Ralph Steadman will always best be known—and for good reason—as the visual interpreter of Hunter S. Thompson’s druggy gonzo vision of American excess and hubris. As Colin Marshall wrote in a previous post on Steadman and Thompson’s powerful collaborative relationship, it’s hard to imagine a more “suitable visual accompaniment to the simultaneously clear- and wild-eyed sensibility of Thompsonian prose.” But the British artist has had a long and distinguished career, pre- and post-Thompson: illustrating Lewis Carroll’s surrealist classic Alice in Wonderland; creating limited edition DVD covers for the dark cult hit TV show Breaking Bad; making bullet-riddled collage art with counterculture hero William S. Burroughs…. To name just a few of his offbeat assignments over the years.
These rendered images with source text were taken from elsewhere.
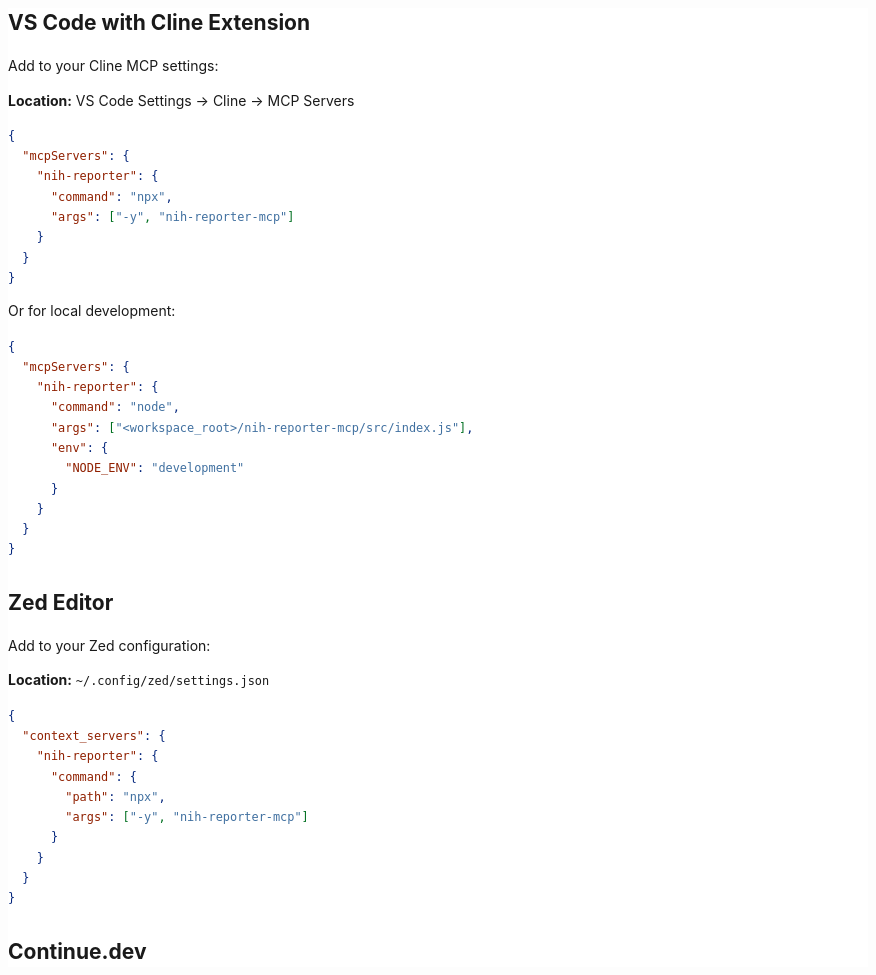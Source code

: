 ## VS Code with Cline Extension

Add to your Cline MCP settings:

**Location:** VS Code Settings → Cline → MCP Servers

```json
{
  "mcpServers": {
    "nih-reporter": {
      "command": "npx",
      "args": ["-y", "nih-reporter-mcp"]
    }
  }
}
```

Or for local development:

```json
{
  "mcpServers": {
    "nih-reporter": {
      "command": "node",
      "args": ["<workspace_root>/nih-reporter-mcp/src/index.js"],
      "env": {
        "NODE_ENV": "development"
      }
    }
  }
}
```

## Zed Editor

Add to your Zed configuration:

**Location:** `~/.config/zed/settings.json`

```json
{
  "context_servers": {
    "nih-reporter": {
      "command": {
        "path": "npx",
        "args": ["-y", "nih-reporter-mcp"]
      }
    }
  }
}
```

## Continue.dev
Today we bring you a lesser-known facet of Steadman’s work: designing album covers. As artist and illustrator John Coulthart notes in a post on Steadman’s album designs, he’s been at it since the mid-fifties, when—for example—he illustrated a release of Conception (top), “an underappreciated masterpiece of cerebral cool jazz” featuring the likes of Miles Davis, Stan Getz, and Sonny Rollins. Steadman’s abstract expressionist-inspired jazz covers soon gave way to more Steadmanesque, though still relatively tame, covers like that above for The Who’s single “Happy Jack”/“I’ve Been Away” from 1966.
It’s not until the 70s, however—after he’d begun his collaboration with Thompson—that his album covers begin to take on the decidedly crazed look his work is known for, such as in the cover for Paul Brett’s Phoenix Future, above, from 1975.
By 1997, Steadman seems to have perfected his inimitable riot of grotesque imagery, wild color palette, and unhinged black lines and lettering, as in the cover for Closed On Account Of Rabies: Poems And Tales Of Edgar Allan Poe, a compilation of Poe readings by stars like Christopher Walken, Iggy Pop, Marianne Faithfull, Jeff Buckley, and Abel Ferrara, which we’ve featured on OC before. The artists represented here are—as in his work with Thompson and Burroughs—perfectly fitting for Steadman’s sensibility. So, of course, is the clean-living but otherwise totally bonkers Frank Zappa, whose 1997 Have I Offended Someone? received the Steadman treatment, as you can see below.
In the past few years, Steadman has mellowed a bit, if you could call it that, and his work has taken on a slightly more refined character. His Breaking Bad illustrations seem restrained by the standards of his work with Thompson or Zappa. And in a 2010 cover for Slash’s first official single, “By the Sword,” below, he reigns in some of his wilder graphic impulses while retaining all of the stylist signatures he developed over the decades.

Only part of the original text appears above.